(Originally posted July 9, 2010)
Required reading for any journalist: Rethinking the Role of the Journalist in the Participatory Age on PBS’s Mediashift blog. The premise essentially is that the gatekeeping role that news organizations traditionally have held — we report the news, we decide what’s important and how it’s played — can’t exist on the Web, where we can still report the news but have almost no control over anything else:
“New media technologies do not just offer journalists new ways of doing their old job. A newspaper online is not the same as a newspaper in print. On paper, the newspaper delivers a bundle of stories, ads and amusements, such as the crossword puzzle. On the web, the newspaper package is unbundled into individual fragments.”

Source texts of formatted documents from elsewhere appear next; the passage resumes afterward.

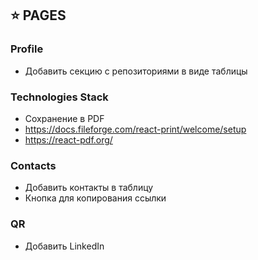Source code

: ## ⭐️ PAGES

### Profile
- Добавить секцию с репозиториями в виде таблицы

### Technologies Stack
- Сохранение в PDF
- https://docs.fileforge.com/react-print/welcome/setup
- https://react-pdf.org/

### Contacts
- Добавить контакты в таблицу
- Кнопка для копирования ссылки

### QR
- Добавить LinkedIn
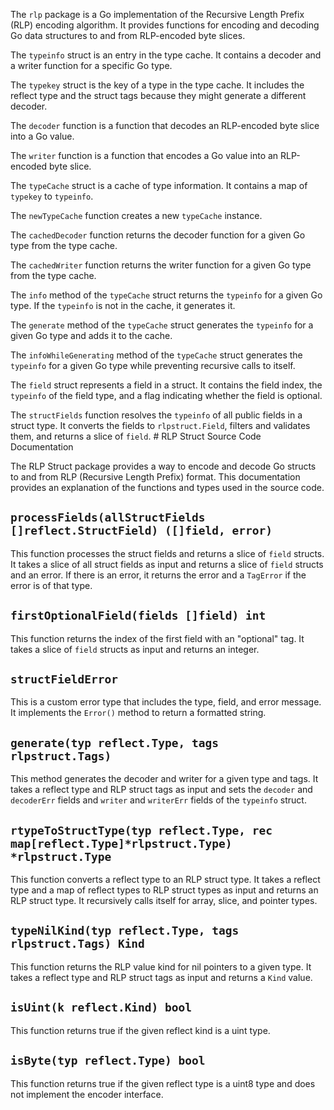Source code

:The `rlp` package is a Go implementation of the Recursive Length Prefix (RLP) encoding algorithm. It provides functions for encoding and decoding Go data structures to and from RLP-encoded byte slices.

The `typeinfo` struct is an entry in the type cache. It contains a decoder and a writer function for a specific Go type.

The `typekey` struct is the key of a type in the type cache. It includes the reflect type and the struct tags because they might generate a different decoder.

The `decoder` function is a function that decodes an RLP-encoded byte slice into a Go value.

The `writer` function is a function that encodes a Go value into an RLP-encoded byte slice.

The `typeCache` struct is a cache of type information. It contains a map of `typekey` to `typeinfo`.

The `newTypeCache` function creates a new `typeCache` instance.

The `cachedDecoder` function returns the decoder function for a given Go type from the type cache.

The `cachedWriter` function returns the writer function for a given Go type from the type cache.

The `info` method of the `typeCache` struct returns the `typeinfo` for a given Go type. If the `typeinfo` is not in the cache, it generates it.

The `generate` method of the `typeCache` struct generates the `typeinfo` for a given Go type and adds it to the cache.

The `infoWhileGenerating` method of the `typeCache` struct generates the `typeinfo` for a given Go type while preventing recursive calls to itself.

The `field` struct represents a field in a struct. It contains the field index, the `typeinfo` of the field type, and a flag indicating whether the field is optional.

The `structFields` function resolves the `typeinfo` of all public fields in a struct type. It converts the fields to `rlpstruct.Field`, filters and validates them, and returns a slice of `field`. # RLP Struct Source Code Documentation

The RLP Struct package provides a way to encode and decode Go structs to and from RLP (Recursive Length Prefix) format. This documentation provides an explanation of the functions and types used in the source code.

## `processFields(allStructFields []reflect.StructField) ([]field, error)`

This function processes the struct fields and returns a slice of `field` structs. It takes a slice of all struct fields as input and returns a slice of `field` structs and an error. If there is an error, it returns the error and a `TagError` if the error is of that type. 

## `firstOptionalField(fields []field) int`

This function returns the index of the first field with an "optional" tag. It takes a slice of `field` structs as input and returns an integer.

## `structFieldError`

This is a custom error type that includes the type, field, and error message. It implements the `Error()` method to return a formatted string.

## `generate(typ reflect.Type, tags rlpstruct.Tags)`

This method generates the decoder and writer for a given type and tags. It takes a reflect type and RLP struct tags as input and sets the `decoder` and `decoderErr` fields and `writer` and `writerErr` fields of the `typeinfo` struct.

## `rtypeToStructType(typ reflect.Type, rec map[reflect.Type]*rlpstruct.Type) *rlpstruct.Type`

This function converts a reflect type to an RLP struct type. It takes a reflect type and a map of reflect types to RLP struct types as input and returns an RLP struct type. It recursively calls itself for array, slice, and pointer types.

## `typeNilKind(typ reflect.Type, tags rlpstruct.Tags) Kind`

This function returns the RLP value kind for nil pointers to a given type. It takes a reflect type and RLP struct tags as input and returns a `Kind` value.

## `isUint(k reflect.Kind) bool`

This function returns true if the given reflect kind is a uint type.

## `isByte(typ reflect.Type) bool`

This function returns true if the given reflect type is a uint8 type and does not implement the encoder interface.
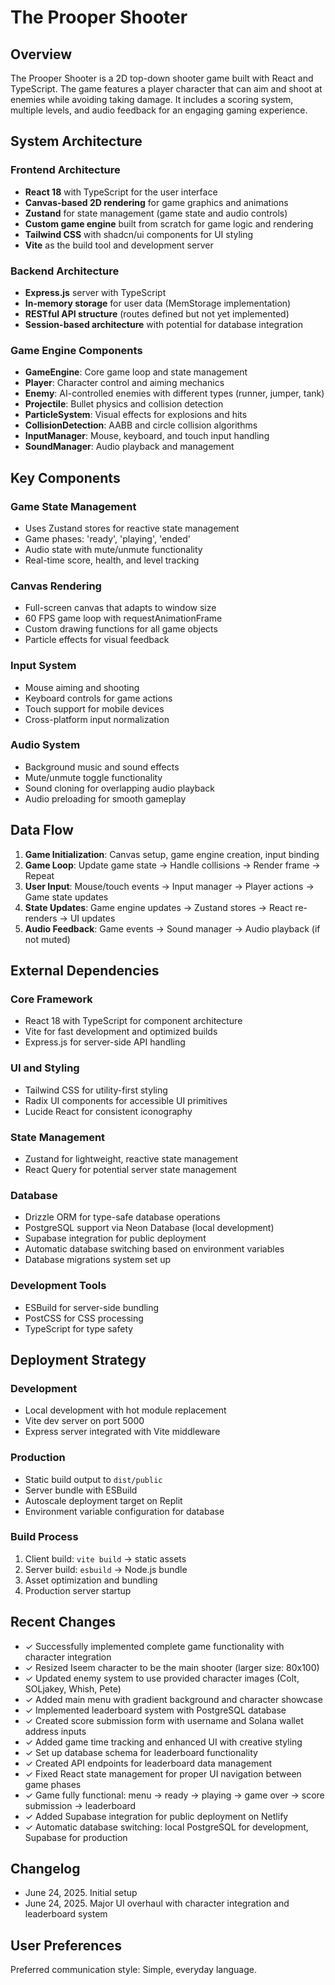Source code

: # The Prooper Shooter

## Overview

The Prooper Shooter is a 2D top-down shooter game built with React and TypeScript. The game features a player character that can aim and shoot at enemies while avoiding taking damage. It includes a scoring system, multiple levels, and audio feedback for an engaging gaming experience.

## System Architecture

### Frontend Architecture
- **React 18** with TypeScript for the user interface
- **Canvas-based 2D rendering** for game graphics and animations
- **Zustand** for state management (game state and audio controls)
- **Custom game engine** built from scratch for game logic and rendering
- **Tailwind CSS** with shadcn/ui components for UI styling
- **Vite** as the build tool and development server

### Backend Architecture
- **Express.js** server with TypeScript
- **In-memory storage** for user data (MemStorage implementation)
- **RESTful API structure** (routes defined but not yet implemented)
- **Session-based architecture** with potential for database integration

### Game Engine Components
- **GameEngine**: Core game loop and state management
- **Player**: Character control and aiming mechanics
- **Enemy**: AI-controlled enemies with different types (runner, jumper, tank)
- **Projectile**: Bullet physics and collision detection
- **ParticleSystem**: Visual effects for explosions and hits
- **CollisionDetection**: AABB and circle collision algorithms
- **InputManager**: Mouse, keyboard, and touch input handling
- **SoundManager**: Audio playback and management

## Key Components

### Game State Management
- Uses Zustand stores for reactive state management
- Game phases: 'ready', 'playing', 'ended'
- Audio state with mute/unmute functionality
- Real-time score, health, and level tracking

### Canvas Rendering
- Full-screen canvas that adapts to window size
- 60 FPS game loop with requestAnimationFrame
- Custom drawing functions for all game objects
- Particle effects for visual feedback

### Input System
- Mouse aiming and shooting
- Keyboard controls for game actions
- Touch support for mobile devices
- Cross-platform input normalization

### Audio System
- Background music and sound effects
- Mute/unmute toggle functionality
- Sound cloning for overlapping audio playback
- Audio preloading for smooth gameplay

## Data Flow

1. **Game Initialization**: Canvas setup, game engine creation, input binding
2. **Game Loop**: Update game state → Handle collisions → Render frame → Repeat
3. **User Input**: Mouse/touch events → Input manager → Player actions → Game state updates
4. **State Updates**: Game engine updates → Zustand stores → React re-renders → UI updates
5. **Audio Feedback**: Game events → Sound manager → Audio playback (if not muted)

## External Dependencies

### Core Framework
- React 18 with TypeScript for component architecture
- Vite for fast development and optimized builds
- Express.js for server-side API handling

### UI and Styling
- Tailwind CSS for utility-first styling
- Radix UI components for accessible UI primitives
- Lucide React for consistent iconography

### State Management
- Zustand for lightweight, reactive state management
- React Query for potential server state management

### Database
- Drizzle ORM for type-safe database operations
- PostgreSQL support via Neon Database (local development)
- Supabase integration for public deployment
- Automatic database switching based on environment variables
- Database migrations system set up

### Development Tools
- ESBuild for server-side bundling
- PostCSS for CSS processing
- TypeScript for type safety

## Deployment Strategy

### Development
- Local development with hot module replacement
- Vite dev server on port 5000
- Express server integrated with Vite middleware

### Production
- Static build output to `dist/public`
- Server bundle with ESBuild
- Autoscale deployment target on Replit
- Environment variable configuration for database

### Build Process
1. Client build: `vite build` → static assets
2. Server build: `esbuild` → Node.js bundle
3. Asset optimization and bundling
4. Production server startup

## Recent Changes
- ✓ Successfully implemented complete game functionality with character integration
- ✓ Resized Iseem character to be the main shooter (larger size: 80x100)
- ✓ Updated enemy system to use provided character images (Colt, SOLjakey, Whish, Pete)
- ✓ Added main menu with gradient background and character showcase
- ✓ Implemented leaderboard system with PostgreSQL database
- ✓ Created score submission form with username and Solana wallet address inputs
- ✓ Added game time tracking and enhanced UI with creative styling
- ✓ Set up database schema for leaderboard functionality
- ✓ Created API endpoints for leaderboard data management
- ✓ Fixed React state management for proper UI navigation between game phases
- ✓ Game fully functional: menu → ready → playing → game over → score submission → leaderboard
- ✓ Added Supabase integration for public deployment on Netlify
- ✓ Automatic database switching: local PostgreSQL for development, Supabase for production

## Changelog
- June 24, 2025. Initial setup
- June 24, 2025. Major UI overhaul with character integration and leaderboard system

## User Preferences

Preferred communication style: Simple, everyday language.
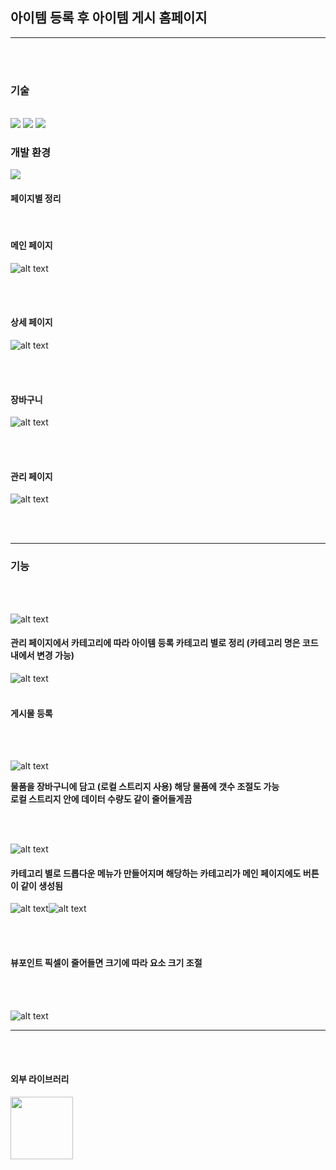 ## 아이템 등록 후 아이템 게시 홈페이지

<hr/>
<br><br>

### 기술
<br>

<span>
<img src = "https://img.shields.io/badge/javascript-F7DF1E?style=flat-square&logo=javascript&logoColor=white"/>
  <img src = "https://img.shields.io/badge/html5-E34F26?style=flat-square&logo=html5&logoColor=white"/>
  <img src = "https://img.shields.io/badge/CSS-663399?style=flat-square&logo=CSS&logoColor=white"/>
</span>

<br>

### 개발 환경
<img src="https://img.shields.io/badge/visual%20studio%20code-%23007ACC.svg?&style=for-the-badge&logo=visual%20studio%20code&logoColor=white" />

<br>

#### 페이지별 정리

<br>

#### 메인 페이지

![alt text](./homepages/image/image.png)

<br><br>

#### 상세 페이지

![alt text](./homepages/image/image-8.png)

<br><br>

#### 장바구니

![alt text](./homepages/image/image-9.png)

<br><br>

#### 관리 페이지

![alt text](./homepages/image/image-10.png)

<br><br>

<hr>

### **기능**

<br><br>

![alt text](./homepages/image/image.png)

#### 관리 페이지에서 카테고리에 따라 아이템 등록 카테고리 별로 정리 (카테고리 명은 코드 내에서 변경 가능)

![alt text](./homepages/image/image.png)
<br><br>

#### 게시물 등록

<br><br>

![alt text](./homepages/image/image-2.png)

**물품을 장바구니에 담고 (로컬 스트리지 사용) 해당 물품에 갯수 조절도 가능**<br>
**로컬 스트리지 안에 데이터 수량도 같이 줄어들게끔**

<br><br>

![alt text](./homepages/image/image-3.png)

#### 카테고리 별로 드롭다운 메뉴가 만들어지며 해당하는 카테고리가 메인 페이지에도 버튼이 같이 생성됨

![alt text](./homepages/image/image-4.png)![alt text](./homepages/image/image-5.png)

<br><br>

#### 뷰포인트 픽셀이 줄어들면 크기에 따라 요소 크기 조절

<br><br>

![alt text](./homepages/image/image-6.png)

<hr>
<br><br>

#### 외부 라이브러리

<a href = "https://sweetalert2.github.io/"><img src = "./homepages/image/logo-square.png" width = "100" height = "100">
</a>
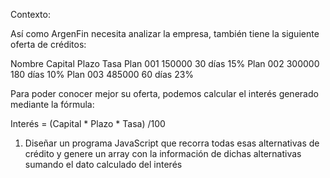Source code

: Contexto:

Así como ArgenFin necesita analizar la empresa,
también tiene la siguiente oferta de créditos:

Nombre Capital Plazo Tasa
Plan 001 150000 30 días 15%
Plan 002 300000 180 días 10%
Plan 003 485000 60 días 23%

Para poder conocer mejor su oferta, podemos
calcular el interés generado mediante la
fórmula:

Interés = (Capital * Plazo * Tasa) /100

1. Diseñar un programa JavaScript que recorra
todas esas alternativas de crédito y genere un
array con la información de dichas alternativas
sumando el dato calculado del interés
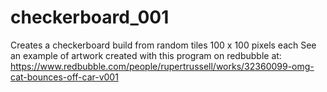 # checkerboard_001
Creates a checkerboard build from random tiles 100 x 100 pixels each
See an example of artwork created with this program on redbubble at:
https://www.redbubble.com/people/rupertrussell/works/32360099-omg-cat-bounces-off-car-v001

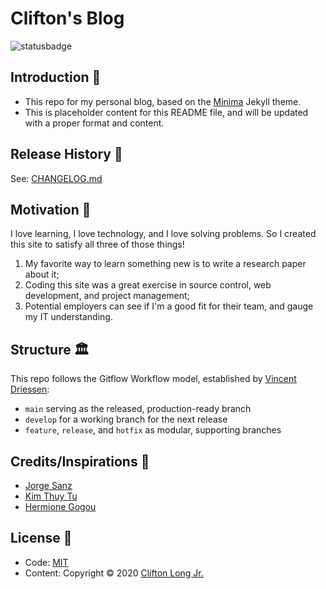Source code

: # Clifton's Blog
![statusbadge](https://img.shields.io/badge/status-in--progress-brightgreen?style=for-the-badge)

## Introduction 👋
- This repo for my personal blog, based on the [Minima](https://github.com/jekyll/minima) Jekyll theme.
- This is placeholder content for this README file, and will be updated with a proper format and content.

## Release History 📝
See: [CHANGELOG.md]()

## Motivation 🤔
I love learning, I love technology, and I love solving problems. So I created this site to satisfy all three of those things!

1. My favorite way to learn something new is to write a research paper about it;
2. Coding this site was a great exercise in source control, web development, and project management;
3. Potential employers can see if I'm a good fit for their team, and gauge my IT understanding.

## Structure 🏛
This repo follows the Gitflow Workflow model, established by [Vincent Driessen](https://nvie.com/posts/a-successful-git-branching-model/):
- `main` serving as the released, production-ready branch
- `develop` for a working branch for the next release
- `feature`, `release`, and `hotfix` as modular, supporting branches 

## Credits/Inspirations 🙏
- [Jorge Sanz](https://jorgesanz.net/)
- [Kim Thuy Tu](https://www.kimthuytu.com/)
- [Hermione Gogou](https://www.hermionegogou.com/)

## License 📄
- Code: [MIT](http://opensource.org/licenses/MIT)
- Content:  Copyright © 2020 [Clifton Long Jr.]()
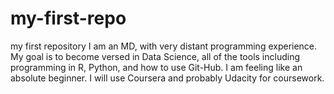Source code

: # my-first-repo
my first repository
I am an MD, with very distant programming experience. My goal is to become versed in Data Science, all of the tools including programming in R, Python, and how to use Git-Hub. 
I am feeling like an absolute beginner. I will use Coursera and probably Udacity for coursework.
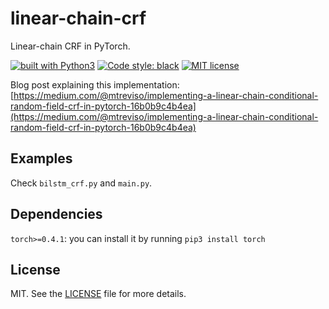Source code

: # linear-chain-crf
Linear-chain CRF in PyTorch.

<a href="https://www.python.org/"><img src="https://img.shields.io/badge/built%20with-Python3-red.svg" alt="built with Python3" /></a>
[![Code style: black](https://img.shields.io/badge/code%20style-black-000000.svg)](https://github.com/ambv/black)
[![MIT license](https://img.shields.io/badge/License-MIT-blue.svg)](https://lbesson.mit-license.org/)

Blog post explaining this implementation: [https://medium.com/@mtreviso/implementing-a-linear-chain-conditional-random-field-crf-in-pytorch-16b0b9c4b4ea](https://medium.com/@mtreviso/implementing-a-linear-chain-conditional-random-field-crf-in-pytorch-16b0b9c4b4ea)

## Examples
Check `bilstm_crf.py` and `main.py`.

## Dependencies
`torch>=0.4.1`: you can install it by running `pip3 install torch`

## License
MIT. See the [LICENSE](LICENSE) file for more details.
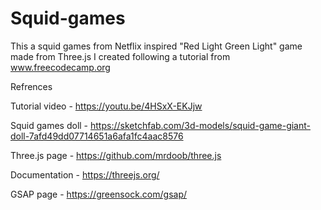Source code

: # Squid-games
This a squid games from Netflix inspired "Red Light Green Light" game made from Three.js I created following a tutorial from www.freecodecamp.org

Refrences

Tutorial video - https://youtu.be/4HSxX-EKJjw

Squid games doll - https://sketchfab.com/3d-models/squid-game-giant-doll-7afd49dd07714651a6afa1fc4aac8576


Three.js page - https://github.com/mrdoob/three.js

Documentation - https://threejs.org/

GSAP page - https://greensock.com/gsap/

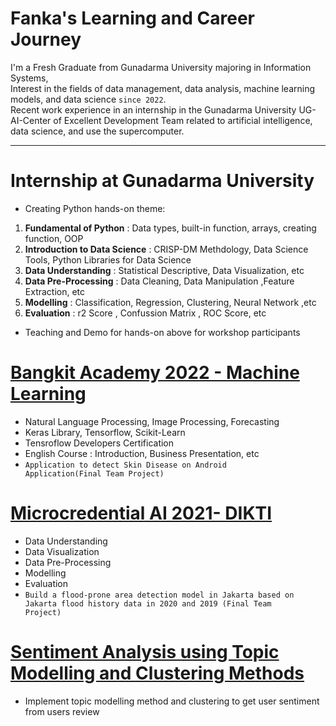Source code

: <h1>Fanka's Learning and Career Journey</h1>
I'm a Fresh Graduate from Gunadarma University majoring in Information Systems,<br>
Interest in the fields of data management, data analysis, machine learning models, and data science <code>since 2022</code>. <br>
Recent work experience in an internship in the Gunadarma University UG-AI-Center of
Excellent Development Team related to artificial
intelligence, data science, and use the supercomputer.

---
<h1>Internship at Gunadarma University</h1>

*  Creating Python hands-on theme:<br>
<ol>
  <li> <b>Fundamental of Python</b> : Data types, built-in function, arrays, creating function, OOP</li>
  <li><b>Introduction to Data Science</b> : CRISP-DM Methdology, Data Science Tools, Python Libraries for Data Science</li>
  <li><b>Data Understanding</b> : Statistical Descriptive, Data Visualization, etc</li>
  <li><b>Data Pre-Processing</b> : Data Cleaning, Data Manipulation ,Feature Extraction, etc</li>
  <li><b>Modelling</b> : Classification, Regression, Clustering, Neural Network ,etc</li>
  <li><b>Evaluation</b> : r2 Score , Confussion Matrix , ROC Score, etc</li>
</ol>

*  Teaching and Demo for hands-on above for workshop participants
    
<h1><a href="https://github.com/skidiss/Machine-Learning">Bangkit Academy 2022 - Machine Learning</a></h1>

- Natural Language Processing, Image Processing, Forecasting
- Keras Library, Tensorflow, Scikit-Learn
- Tensroflow Developers Certification
- English Course : Introduction, Business Presentation, etc
- <code>Application to detect Skin Disease on Android Application(Final Team Project)</code>

<h1><a href="https://github.com/V1ewsonic/microcred2021">Microcredential AI 2021- DIKTI</a></h1>

- Data Understanding
- Data Visualization
- Data Pre-Processing
- Modelling
- Evaluation
- <code>Build a flood-prone area detection model in Jakarta based on Jakarta flood history data in 2020 and 2019 (Final Team Project)</code>

<h1><a href="https://github.com/V1ewsonic/Final-Project_Sentiment-Analysis-Using-Topic-Modelling-and-Clustering-Methods">Sentiment Analysis using Topic Modelling and Clustering Methods</a></h1>

- Implement topic modelling method and clustering to get user sentiment from users review
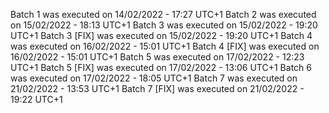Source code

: Batch 1 was executed on 14/02/2022 - 17:27 UTC+1
Batch 2 was executed on 15/02/2022 - 18:13 UTC+1
Batch 3 was executed on 15/02/2022 - 19:20 UTC+1
Batch 3 [FIX] was executed on 15/02/2022 - 19:20 UTC+1
Batch 4 was executed on 16/02/2022 - 15:01 UTC+1
Batch 4 [FIX] was executed on 16/02/2022 - 15:01 UTC+1
Batch 5 was executed on 17/02/2022 - 12:23 UTC+1
Batch 5 [FIX] was executed on 17/02/2022 - 13:06 UTC+1
Batch 6 was executed on 17/02/2022 - 18:05 UTC+1
Batch 7 was executed on 21/02/2022 - 13:53 UTC+1
Batch 7 [FIX] was executed on 21/02/2022 - 19:22 UTC+1
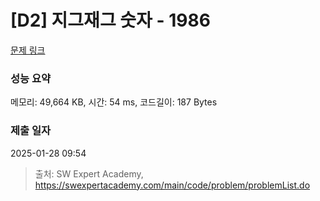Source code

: # [D2] 지그재그 숫자 - 1986 

[문제 링크](https://swexpertacademy.com/main/code/problem/problemDetail.do?contestProbId=AV5PxmBqAe8DFAUq) 

### 성능 요약

메모리: 49,664 KB, 시간: 54 ms, 코드길이: 187 Bytes

### 제출 일자

2025-01-28 09:54



> 출처: SW Expert Academy, https://swexpertacademy.com/main/code/problem/problemList.do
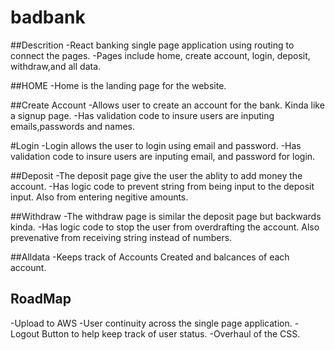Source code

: # badbank
##Descrition
-React banking single page application using routing to connect the pages. 
-Pages include home, create account, login, deposit, withdraw,and all data.

##HOME
-Home is the landing page for the website.

##Create Account
-Allows user to create an account for the bank. Kinda like a signup page.
-Has validation code to insure users are inputing emails,passwords and names.

#Login
-Login allows the user to login using email and password.
-Has validation code to insure users are inputing email, and password for login.

##Deposit
-The deposit page give the user the ablity to add money the account.
-Has logic code to prevent string from being input to the deposit input. Also from entering negitive amounts.

##Withdraw
-The withdraw page is similar the deposit page but backwards kinda. 
-Has logic code to stop the user from overdrafting the account. Also prevenative from receiving string instead of numbers.

##Alldata
-Keeps track of Accounts Created and balcances of each account.

## RoadMap
-Upload to AWS
-User continuity across the single page application.
-Logout Button to help keep track of user status.
-Overhaul of the CSS.
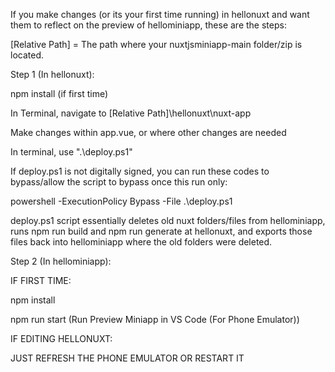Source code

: If you make changes (or its your first time running) in hellonuxt and want them to reflect on the preview of hellominiapp, these are the steps:

[Relative Path] = The path where your nuxtjsminiapp-main folder/zip is located.

Step 1 (In hellonuxt):

npm install (if first time)

In Terminal, navigate to [Relative Path]\hellonuxt\nuxt-app

Make changes within app.vue, or where other changes are needed

In terminal, use ".\deploy.ps1"

If deploy.ps1 is not digitally signed, you can run these codes to bypass/allow the script to bypass once this run only: 

powershell -ExecutionPolicy Bypass -File .\deploy.ps1

deploy.ps1 script essentially deletes old nuxt folders/files from hellominiapp, runs npm run build and npm run generate at hellonuxt, and exports those files back into hellominiapp where the old folders were deleted.

Step 2 (In hellominiapp):

IF FIRST TIME:

npm install 

npm run start (Run Preview Miniapp in VS Code (For Phone Emulator))

IF EDITING HELLONUXT:

JUST REFRESH THE PHONE EMULATOR OR RESTART IT
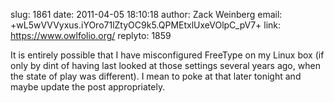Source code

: slug:    1861
date:    2011-04-05 18:10:18
author:  Zack Weinberg
email:   +wL5wVVVyxus.iYOro71lZtyOC9k5.QPMEtxlUxeVOlpC_pV7+
link:     https://www.owlfolio.org/
replyto: 1859

It is entirely possible that I have misconfigured FreeType on my Linux
box (if only by dint of having last looked at those settings several
years ago, when the state of play was different).  I mean to poke at
that later tonight and maybe update the post appropriately.
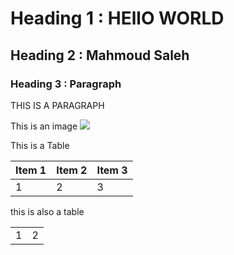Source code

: # Heading 1 :  HEllO WORLD

## Heading 2 : Mahmoud Saleh 

### Heading 3 : Paragraph 

THIS IS A PARAGRAPH 

This is an image 
<img src="https://avatars3.githubusercontent.com/u/3666484?v=3&s=460">


This is a Table 


Item 1 | Item 2 | Item 3|
------| ------- | ------|
1|2|3


this is also a table 

<table>

<tr> 
	<td>
	1
	</td>
	<td>
	2
	</td>

</tr>



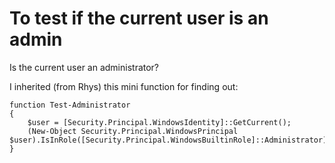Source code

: ﻿# To test if the current user is an admin

Is the current user an administrator?

I inherited (from Rhys) this mini function for finding out:

    function Test-Administrator
    {
        $user = [Security.Principal.WindowsIdentity]::GetCurrent();
        (New-Object Security.Principal.WindowsPrincipal $user).IsInRole([Security.Principal.WindowsBuiltinRole]::Administrator)
    }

And that much is true. Ask someone who keeps track of your site’s traffic how many people come to any story from the front page compared to the story’s overall traffic. Through social networks and search, people are doing their own gatekeeping.
But online media brings new roles for us:
“(D)igital media is more participatory, collaborative and distributed, and less finalized, individualized and author-centric than previous forms of media. The journalist still matters. But as Tom Rosenstiel has suggested, they shift from being the gatekeeper to being an authenticator of information, a sense-maker to derive meaning, a navigator to help orient audiences and a community leader to engage audiences.”